§ **Try it**
Once the lines below holding the string "Image" are counted, give that number alone.
******************************
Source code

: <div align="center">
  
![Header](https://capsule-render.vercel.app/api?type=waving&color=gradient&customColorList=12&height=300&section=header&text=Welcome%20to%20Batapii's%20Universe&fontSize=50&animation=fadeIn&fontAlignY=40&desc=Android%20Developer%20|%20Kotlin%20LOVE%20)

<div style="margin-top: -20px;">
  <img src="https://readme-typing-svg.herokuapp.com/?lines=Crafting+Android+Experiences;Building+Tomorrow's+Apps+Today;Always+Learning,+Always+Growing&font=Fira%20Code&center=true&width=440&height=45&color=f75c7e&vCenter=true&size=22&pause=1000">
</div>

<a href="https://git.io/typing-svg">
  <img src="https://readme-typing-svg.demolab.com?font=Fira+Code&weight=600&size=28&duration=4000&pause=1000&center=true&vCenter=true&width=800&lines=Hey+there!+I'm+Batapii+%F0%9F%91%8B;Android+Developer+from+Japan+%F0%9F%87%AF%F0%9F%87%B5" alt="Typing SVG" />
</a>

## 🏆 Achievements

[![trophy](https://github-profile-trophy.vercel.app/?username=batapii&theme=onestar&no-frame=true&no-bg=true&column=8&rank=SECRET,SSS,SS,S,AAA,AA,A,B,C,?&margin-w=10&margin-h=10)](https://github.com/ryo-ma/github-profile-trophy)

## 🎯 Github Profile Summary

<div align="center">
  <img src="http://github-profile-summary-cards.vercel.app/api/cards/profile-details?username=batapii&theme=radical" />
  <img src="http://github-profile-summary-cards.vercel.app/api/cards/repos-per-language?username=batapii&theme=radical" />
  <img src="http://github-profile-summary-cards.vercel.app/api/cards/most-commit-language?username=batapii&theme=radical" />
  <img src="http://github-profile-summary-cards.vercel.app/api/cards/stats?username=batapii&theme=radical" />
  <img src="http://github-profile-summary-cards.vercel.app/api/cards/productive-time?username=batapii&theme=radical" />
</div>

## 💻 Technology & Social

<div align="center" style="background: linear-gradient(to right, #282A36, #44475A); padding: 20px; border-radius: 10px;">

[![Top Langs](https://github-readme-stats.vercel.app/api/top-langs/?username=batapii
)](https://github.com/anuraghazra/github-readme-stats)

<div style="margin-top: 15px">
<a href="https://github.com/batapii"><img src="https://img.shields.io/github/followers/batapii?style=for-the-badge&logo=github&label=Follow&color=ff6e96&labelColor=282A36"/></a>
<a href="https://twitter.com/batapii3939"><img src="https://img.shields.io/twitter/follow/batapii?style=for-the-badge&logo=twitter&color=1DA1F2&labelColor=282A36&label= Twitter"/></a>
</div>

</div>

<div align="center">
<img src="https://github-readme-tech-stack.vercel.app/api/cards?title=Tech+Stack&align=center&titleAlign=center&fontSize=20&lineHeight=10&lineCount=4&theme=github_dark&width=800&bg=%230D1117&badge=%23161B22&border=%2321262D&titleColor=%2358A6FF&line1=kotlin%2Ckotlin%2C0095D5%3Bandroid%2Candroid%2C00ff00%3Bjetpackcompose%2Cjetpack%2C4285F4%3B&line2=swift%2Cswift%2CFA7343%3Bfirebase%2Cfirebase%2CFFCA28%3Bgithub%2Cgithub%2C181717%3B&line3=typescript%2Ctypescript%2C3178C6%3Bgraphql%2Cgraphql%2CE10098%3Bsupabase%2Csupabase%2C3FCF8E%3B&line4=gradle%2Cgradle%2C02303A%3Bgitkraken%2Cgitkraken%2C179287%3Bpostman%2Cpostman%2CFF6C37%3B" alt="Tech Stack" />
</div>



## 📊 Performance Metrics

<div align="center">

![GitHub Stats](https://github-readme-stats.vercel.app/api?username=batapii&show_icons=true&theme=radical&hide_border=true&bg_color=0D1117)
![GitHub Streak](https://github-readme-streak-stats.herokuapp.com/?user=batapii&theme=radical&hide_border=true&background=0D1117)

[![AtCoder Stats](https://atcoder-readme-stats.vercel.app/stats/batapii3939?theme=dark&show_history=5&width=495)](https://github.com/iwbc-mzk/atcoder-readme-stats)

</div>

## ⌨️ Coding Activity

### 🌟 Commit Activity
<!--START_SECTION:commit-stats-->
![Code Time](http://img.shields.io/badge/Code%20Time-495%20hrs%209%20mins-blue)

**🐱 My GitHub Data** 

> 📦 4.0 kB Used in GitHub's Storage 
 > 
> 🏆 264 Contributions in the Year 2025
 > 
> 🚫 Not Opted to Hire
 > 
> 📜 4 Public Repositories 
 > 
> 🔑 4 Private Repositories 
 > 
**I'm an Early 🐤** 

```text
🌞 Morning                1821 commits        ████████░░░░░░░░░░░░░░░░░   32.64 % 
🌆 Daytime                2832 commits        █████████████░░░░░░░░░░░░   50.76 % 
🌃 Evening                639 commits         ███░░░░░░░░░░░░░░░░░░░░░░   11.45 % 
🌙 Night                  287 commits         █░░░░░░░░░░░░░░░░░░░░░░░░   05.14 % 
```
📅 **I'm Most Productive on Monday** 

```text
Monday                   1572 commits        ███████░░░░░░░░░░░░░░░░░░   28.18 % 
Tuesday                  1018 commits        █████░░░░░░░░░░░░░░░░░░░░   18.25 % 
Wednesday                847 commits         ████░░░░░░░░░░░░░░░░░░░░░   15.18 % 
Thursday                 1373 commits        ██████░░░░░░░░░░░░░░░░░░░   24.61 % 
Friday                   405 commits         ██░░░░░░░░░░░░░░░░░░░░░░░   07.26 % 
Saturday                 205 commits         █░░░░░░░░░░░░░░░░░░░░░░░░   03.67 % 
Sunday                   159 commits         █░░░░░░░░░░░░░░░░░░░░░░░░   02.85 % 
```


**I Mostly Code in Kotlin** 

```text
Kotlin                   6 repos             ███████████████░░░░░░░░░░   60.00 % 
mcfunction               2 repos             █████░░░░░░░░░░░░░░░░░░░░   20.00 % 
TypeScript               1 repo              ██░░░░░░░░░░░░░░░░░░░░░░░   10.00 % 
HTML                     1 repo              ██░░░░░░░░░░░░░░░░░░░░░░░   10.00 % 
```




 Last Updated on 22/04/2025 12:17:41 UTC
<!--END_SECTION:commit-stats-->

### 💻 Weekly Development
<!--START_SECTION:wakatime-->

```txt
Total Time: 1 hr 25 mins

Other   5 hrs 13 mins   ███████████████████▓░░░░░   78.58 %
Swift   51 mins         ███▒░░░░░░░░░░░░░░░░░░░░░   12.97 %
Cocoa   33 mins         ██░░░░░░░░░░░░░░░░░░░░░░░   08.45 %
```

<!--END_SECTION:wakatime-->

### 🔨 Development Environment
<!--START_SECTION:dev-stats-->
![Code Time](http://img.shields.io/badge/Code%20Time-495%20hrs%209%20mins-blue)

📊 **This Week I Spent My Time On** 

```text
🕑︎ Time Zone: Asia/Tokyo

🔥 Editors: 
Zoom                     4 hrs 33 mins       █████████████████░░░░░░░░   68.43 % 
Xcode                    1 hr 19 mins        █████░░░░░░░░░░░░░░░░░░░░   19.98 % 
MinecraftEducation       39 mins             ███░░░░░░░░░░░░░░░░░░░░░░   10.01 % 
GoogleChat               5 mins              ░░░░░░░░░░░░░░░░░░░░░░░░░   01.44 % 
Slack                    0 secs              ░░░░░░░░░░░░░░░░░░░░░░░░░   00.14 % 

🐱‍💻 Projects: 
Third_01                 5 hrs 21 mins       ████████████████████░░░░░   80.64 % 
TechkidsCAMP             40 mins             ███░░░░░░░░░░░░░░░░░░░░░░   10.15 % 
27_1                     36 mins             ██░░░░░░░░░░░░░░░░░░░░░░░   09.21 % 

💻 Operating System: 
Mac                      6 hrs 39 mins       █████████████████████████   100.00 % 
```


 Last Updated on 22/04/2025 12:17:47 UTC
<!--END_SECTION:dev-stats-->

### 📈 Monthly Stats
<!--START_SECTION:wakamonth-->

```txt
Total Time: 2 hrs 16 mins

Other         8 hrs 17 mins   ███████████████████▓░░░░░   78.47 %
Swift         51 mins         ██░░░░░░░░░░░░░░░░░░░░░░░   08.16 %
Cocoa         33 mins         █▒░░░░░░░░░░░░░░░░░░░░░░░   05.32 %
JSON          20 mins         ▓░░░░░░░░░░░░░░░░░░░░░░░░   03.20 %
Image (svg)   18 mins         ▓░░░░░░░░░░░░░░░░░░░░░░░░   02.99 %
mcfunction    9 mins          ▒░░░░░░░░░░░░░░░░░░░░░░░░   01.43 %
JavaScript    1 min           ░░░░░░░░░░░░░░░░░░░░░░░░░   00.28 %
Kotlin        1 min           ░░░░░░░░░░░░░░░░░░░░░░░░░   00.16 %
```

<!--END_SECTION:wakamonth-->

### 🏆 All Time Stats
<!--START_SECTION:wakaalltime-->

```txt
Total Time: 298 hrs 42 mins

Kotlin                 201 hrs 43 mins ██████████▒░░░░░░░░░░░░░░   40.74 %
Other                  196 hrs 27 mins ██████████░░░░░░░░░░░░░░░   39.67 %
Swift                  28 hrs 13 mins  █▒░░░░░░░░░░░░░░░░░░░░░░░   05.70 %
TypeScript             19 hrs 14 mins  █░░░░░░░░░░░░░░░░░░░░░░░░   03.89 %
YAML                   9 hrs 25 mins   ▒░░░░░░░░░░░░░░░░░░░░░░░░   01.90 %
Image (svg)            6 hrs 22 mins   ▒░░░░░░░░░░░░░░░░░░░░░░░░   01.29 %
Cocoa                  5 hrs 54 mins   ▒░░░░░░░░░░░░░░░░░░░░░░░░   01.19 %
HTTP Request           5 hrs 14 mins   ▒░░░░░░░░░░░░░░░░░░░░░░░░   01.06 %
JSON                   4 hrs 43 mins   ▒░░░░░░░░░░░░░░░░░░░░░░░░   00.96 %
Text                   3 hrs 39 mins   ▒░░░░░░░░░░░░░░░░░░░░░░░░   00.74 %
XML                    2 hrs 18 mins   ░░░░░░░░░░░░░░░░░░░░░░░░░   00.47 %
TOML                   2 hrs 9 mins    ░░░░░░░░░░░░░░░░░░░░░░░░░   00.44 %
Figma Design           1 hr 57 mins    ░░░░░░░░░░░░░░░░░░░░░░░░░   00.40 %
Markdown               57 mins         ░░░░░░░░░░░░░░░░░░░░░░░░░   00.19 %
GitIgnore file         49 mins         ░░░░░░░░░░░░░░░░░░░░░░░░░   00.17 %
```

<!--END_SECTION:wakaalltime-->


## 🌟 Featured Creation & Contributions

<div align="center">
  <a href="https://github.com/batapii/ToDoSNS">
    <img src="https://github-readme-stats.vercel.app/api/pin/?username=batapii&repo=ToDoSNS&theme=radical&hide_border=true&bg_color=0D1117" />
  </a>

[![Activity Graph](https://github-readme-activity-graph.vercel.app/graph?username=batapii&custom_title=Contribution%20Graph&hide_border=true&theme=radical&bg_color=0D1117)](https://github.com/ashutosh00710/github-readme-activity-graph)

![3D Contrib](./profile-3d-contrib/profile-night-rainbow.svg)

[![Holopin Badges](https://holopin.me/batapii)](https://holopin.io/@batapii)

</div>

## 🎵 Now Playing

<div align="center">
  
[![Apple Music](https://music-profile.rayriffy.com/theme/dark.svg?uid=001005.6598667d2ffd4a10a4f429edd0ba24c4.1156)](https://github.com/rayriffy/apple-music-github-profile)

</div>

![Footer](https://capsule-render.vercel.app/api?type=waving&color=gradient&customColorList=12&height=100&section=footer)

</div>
******************************
§ **Answer to the problem**
2